What is expected: When a line of the entries contains "attacks", please list that line.

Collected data
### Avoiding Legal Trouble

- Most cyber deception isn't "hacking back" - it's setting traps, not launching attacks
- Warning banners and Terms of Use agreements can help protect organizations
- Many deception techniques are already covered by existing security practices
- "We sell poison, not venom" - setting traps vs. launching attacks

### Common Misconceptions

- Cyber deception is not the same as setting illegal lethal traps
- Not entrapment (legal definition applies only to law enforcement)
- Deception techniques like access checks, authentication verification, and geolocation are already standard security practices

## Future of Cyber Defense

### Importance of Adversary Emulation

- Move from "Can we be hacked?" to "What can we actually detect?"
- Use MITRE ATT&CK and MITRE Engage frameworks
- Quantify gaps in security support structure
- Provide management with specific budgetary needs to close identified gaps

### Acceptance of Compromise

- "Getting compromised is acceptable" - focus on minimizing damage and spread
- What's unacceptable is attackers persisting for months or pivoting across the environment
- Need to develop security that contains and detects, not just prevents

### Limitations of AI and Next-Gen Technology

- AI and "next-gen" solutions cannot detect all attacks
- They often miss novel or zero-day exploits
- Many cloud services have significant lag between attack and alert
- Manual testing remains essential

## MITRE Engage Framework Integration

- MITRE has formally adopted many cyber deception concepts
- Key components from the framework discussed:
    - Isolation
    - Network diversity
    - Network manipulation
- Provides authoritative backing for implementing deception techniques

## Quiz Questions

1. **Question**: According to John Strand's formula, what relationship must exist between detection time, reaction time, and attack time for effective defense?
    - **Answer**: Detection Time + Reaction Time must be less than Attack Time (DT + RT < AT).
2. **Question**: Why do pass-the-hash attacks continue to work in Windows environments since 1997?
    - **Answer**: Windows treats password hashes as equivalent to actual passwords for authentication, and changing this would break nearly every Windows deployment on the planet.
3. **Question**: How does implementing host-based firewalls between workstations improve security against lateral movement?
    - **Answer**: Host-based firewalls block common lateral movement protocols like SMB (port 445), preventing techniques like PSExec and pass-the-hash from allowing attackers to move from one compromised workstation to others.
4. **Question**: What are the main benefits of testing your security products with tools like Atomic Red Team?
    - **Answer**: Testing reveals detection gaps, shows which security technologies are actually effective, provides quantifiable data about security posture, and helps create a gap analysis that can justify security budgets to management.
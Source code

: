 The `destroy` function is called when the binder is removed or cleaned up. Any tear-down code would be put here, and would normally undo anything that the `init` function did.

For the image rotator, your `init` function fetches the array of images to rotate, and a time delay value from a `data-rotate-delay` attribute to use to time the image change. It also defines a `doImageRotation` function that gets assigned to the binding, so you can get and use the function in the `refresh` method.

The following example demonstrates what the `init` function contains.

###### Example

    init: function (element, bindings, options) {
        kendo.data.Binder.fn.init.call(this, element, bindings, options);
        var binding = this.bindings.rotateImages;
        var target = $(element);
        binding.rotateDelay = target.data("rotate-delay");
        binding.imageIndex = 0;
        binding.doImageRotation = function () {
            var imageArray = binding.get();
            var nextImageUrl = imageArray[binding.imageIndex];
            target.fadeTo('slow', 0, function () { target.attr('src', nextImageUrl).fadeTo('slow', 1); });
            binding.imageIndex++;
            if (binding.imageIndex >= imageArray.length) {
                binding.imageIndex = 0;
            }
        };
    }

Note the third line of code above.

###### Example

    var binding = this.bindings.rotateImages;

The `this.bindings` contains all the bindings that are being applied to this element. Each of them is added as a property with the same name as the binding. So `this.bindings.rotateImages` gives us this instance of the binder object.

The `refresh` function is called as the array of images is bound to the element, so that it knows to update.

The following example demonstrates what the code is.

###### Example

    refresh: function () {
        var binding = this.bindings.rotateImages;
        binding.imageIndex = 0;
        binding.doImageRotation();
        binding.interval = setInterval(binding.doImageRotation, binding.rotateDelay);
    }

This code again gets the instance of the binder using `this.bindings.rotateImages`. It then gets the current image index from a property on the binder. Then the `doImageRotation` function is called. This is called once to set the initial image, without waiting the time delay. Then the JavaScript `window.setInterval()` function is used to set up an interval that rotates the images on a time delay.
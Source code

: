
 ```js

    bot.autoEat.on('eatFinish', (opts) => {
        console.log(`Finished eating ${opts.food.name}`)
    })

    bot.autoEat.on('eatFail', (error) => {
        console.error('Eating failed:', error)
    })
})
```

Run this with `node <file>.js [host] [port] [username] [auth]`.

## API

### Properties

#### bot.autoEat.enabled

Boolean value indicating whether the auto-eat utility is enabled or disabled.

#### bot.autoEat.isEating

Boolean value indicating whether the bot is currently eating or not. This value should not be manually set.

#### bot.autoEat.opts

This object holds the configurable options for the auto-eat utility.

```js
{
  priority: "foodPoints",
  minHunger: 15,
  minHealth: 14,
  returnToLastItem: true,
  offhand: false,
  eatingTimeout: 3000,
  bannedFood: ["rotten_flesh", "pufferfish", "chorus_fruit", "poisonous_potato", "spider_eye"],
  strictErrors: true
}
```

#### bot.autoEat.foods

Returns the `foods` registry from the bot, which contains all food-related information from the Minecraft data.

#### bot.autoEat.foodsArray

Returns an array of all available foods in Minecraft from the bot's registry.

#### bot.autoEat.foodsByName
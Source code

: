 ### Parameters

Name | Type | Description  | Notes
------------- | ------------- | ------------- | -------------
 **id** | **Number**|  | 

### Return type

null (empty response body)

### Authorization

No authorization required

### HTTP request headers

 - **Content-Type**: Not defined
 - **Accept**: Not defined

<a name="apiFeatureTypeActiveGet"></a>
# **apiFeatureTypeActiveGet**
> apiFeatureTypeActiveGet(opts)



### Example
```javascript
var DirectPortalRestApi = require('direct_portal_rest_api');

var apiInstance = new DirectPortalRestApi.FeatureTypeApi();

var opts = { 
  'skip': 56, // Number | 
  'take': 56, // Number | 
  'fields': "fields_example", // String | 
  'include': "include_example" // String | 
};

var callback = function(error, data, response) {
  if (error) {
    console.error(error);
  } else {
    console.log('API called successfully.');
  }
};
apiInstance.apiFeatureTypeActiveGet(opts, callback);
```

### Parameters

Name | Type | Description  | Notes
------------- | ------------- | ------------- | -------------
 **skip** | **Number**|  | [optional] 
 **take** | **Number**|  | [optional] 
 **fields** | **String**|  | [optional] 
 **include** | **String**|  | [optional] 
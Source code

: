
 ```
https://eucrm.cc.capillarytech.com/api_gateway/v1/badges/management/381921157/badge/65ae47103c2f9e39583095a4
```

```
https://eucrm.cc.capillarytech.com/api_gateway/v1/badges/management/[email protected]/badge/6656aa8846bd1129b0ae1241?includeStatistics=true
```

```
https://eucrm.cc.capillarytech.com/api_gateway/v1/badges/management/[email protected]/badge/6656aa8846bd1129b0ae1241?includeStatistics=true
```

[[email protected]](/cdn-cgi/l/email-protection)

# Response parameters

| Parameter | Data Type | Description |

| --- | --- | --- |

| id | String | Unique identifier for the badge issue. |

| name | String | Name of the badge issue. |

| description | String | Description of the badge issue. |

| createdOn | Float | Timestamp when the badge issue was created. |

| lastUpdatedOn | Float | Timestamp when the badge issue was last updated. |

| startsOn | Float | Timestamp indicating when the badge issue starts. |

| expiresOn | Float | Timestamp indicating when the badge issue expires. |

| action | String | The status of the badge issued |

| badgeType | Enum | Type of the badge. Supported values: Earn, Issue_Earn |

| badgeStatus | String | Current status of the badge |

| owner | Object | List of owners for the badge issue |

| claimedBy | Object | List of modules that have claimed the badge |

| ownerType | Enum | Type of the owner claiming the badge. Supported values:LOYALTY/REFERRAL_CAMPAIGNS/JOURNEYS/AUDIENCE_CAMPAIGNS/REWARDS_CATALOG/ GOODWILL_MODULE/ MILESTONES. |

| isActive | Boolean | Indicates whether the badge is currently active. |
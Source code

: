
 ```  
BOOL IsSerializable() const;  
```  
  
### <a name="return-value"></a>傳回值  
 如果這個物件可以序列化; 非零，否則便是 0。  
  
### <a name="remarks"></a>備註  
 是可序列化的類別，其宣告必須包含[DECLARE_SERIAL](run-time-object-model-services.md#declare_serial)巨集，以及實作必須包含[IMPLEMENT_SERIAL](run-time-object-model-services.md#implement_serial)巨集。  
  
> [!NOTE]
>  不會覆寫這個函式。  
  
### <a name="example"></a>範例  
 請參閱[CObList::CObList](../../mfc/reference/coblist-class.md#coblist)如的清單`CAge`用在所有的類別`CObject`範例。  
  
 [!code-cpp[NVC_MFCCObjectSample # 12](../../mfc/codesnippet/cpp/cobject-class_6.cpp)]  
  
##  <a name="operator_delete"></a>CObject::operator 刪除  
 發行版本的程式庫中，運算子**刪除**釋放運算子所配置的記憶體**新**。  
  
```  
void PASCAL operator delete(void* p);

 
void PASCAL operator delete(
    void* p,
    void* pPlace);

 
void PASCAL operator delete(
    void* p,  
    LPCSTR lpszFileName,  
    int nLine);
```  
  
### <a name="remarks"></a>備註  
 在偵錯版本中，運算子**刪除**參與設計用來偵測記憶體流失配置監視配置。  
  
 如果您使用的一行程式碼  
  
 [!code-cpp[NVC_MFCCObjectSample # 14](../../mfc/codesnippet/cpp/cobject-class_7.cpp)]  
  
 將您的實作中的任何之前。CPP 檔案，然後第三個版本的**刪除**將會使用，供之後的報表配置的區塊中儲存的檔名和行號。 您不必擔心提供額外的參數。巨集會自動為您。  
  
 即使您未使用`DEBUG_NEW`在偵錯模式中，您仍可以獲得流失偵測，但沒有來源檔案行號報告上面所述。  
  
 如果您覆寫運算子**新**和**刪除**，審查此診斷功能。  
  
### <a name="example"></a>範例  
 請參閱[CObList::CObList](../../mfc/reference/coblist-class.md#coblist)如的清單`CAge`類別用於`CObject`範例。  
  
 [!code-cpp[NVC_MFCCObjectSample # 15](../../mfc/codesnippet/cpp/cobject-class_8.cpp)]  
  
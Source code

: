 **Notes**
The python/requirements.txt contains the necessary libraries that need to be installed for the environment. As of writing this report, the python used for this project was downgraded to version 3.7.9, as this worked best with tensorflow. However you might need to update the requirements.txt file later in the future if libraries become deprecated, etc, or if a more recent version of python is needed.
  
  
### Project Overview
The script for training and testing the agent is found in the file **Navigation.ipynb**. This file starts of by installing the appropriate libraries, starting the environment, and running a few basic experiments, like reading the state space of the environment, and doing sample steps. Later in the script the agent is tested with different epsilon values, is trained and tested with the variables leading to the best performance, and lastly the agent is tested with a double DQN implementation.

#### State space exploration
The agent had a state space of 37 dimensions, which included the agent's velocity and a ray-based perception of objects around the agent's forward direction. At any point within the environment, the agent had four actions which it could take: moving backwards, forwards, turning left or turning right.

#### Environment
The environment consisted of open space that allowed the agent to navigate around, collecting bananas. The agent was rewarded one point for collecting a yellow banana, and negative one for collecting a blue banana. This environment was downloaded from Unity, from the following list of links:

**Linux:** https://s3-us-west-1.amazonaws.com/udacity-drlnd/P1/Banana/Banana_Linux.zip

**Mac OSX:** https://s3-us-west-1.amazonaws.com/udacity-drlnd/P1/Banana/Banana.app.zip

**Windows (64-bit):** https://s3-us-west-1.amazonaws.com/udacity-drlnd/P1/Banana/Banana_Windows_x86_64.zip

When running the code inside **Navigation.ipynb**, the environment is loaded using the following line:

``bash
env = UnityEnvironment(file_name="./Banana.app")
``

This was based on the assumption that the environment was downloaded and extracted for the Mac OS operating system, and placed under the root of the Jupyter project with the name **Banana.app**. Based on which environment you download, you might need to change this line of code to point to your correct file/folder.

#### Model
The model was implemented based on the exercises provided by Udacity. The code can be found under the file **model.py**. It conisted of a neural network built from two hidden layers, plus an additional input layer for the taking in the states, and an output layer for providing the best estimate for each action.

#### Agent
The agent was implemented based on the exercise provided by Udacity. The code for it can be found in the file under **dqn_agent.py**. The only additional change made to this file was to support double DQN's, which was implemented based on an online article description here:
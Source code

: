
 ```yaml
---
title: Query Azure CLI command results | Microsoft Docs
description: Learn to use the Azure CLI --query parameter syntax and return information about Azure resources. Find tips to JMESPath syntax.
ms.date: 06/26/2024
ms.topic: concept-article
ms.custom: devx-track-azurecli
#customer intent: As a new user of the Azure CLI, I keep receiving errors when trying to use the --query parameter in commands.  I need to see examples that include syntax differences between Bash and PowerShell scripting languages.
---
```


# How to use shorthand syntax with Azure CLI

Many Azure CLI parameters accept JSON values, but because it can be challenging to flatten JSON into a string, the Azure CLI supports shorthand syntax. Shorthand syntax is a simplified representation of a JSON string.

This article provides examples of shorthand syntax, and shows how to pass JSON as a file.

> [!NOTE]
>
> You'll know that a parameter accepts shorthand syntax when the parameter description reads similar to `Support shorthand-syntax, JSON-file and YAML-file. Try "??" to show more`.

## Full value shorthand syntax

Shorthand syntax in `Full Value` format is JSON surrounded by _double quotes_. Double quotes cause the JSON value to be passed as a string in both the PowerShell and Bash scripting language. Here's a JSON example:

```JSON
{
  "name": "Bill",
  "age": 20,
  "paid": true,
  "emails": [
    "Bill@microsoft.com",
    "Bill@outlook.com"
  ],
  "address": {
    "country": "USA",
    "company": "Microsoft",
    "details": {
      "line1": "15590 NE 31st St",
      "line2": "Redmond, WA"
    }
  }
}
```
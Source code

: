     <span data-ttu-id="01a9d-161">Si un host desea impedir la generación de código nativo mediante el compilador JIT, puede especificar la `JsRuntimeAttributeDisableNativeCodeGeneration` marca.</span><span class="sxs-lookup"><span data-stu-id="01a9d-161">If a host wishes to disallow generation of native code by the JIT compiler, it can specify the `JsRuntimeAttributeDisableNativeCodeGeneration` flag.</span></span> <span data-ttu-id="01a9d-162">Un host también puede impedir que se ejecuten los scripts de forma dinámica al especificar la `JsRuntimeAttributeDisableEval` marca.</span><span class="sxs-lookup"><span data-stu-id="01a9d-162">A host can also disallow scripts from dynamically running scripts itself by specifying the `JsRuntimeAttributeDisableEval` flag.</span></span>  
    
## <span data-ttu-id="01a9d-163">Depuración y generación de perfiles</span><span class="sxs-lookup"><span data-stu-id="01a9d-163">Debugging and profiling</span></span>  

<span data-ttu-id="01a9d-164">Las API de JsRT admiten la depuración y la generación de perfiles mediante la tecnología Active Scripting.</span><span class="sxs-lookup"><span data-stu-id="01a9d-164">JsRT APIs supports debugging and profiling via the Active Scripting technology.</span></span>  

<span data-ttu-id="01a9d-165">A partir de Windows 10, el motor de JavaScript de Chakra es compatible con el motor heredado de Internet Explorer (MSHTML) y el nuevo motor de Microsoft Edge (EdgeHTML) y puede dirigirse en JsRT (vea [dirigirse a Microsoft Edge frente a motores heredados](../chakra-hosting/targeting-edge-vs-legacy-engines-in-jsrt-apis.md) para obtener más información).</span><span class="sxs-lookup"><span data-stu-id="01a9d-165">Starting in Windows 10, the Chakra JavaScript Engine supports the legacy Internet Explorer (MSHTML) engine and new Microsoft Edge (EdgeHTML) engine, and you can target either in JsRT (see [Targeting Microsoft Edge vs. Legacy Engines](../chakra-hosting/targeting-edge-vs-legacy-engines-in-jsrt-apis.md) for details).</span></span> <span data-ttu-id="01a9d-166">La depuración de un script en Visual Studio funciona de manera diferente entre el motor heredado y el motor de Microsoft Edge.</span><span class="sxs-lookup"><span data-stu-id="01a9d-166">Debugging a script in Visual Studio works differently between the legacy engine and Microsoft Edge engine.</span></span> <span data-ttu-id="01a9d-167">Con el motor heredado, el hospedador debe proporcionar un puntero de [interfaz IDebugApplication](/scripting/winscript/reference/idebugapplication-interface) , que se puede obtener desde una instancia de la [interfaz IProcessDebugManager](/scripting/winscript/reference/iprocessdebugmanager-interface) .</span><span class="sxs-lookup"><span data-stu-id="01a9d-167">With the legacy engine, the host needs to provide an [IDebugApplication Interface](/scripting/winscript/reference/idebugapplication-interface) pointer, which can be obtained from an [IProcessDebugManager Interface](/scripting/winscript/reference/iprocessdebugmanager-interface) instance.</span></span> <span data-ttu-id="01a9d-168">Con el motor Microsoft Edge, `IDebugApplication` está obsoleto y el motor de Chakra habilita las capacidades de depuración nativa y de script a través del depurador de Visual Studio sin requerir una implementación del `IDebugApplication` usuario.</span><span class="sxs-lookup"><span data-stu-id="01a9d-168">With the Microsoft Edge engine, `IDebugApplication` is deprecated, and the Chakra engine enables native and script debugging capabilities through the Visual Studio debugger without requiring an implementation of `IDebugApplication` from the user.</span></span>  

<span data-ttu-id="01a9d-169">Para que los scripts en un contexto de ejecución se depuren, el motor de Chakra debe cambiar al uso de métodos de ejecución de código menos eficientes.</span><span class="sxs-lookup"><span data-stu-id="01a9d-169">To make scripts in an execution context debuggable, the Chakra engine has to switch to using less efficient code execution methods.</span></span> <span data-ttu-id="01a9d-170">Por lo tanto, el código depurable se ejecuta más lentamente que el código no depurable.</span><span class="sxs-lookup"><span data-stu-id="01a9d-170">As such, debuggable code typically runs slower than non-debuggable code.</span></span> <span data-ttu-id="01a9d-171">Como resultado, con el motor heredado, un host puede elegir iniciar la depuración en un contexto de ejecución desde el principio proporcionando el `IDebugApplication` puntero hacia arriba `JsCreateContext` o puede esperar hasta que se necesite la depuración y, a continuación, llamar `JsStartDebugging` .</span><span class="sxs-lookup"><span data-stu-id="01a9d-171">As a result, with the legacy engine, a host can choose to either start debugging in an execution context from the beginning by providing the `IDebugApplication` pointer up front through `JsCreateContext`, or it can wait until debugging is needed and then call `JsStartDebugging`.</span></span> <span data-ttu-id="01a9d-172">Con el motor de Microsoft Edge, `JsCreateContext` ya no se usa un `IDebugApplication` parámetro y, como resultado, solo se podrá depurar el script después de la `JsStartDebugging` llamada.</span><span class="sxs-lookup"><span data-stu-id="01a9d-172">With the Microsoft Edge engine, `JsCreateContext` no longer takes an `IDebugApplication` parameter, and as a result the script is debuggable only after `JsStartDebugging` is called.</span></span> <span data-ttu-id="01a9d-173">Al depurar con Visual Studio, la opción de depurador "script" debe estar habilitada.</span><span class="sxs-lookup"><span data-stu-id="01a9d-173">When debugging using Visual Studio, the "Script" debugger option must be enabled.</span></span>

Result:
- Most cyber deception isn't "hacking back" - it's setting traps, not launching attacks
- "We sell poison, not venom" - setting traps vs. launching attacks
- AI and "next-gen" solutions cannot detect all attacks
2. **Question**: Why do pass-the-hash attacks continue to work in Windows environments since 1997?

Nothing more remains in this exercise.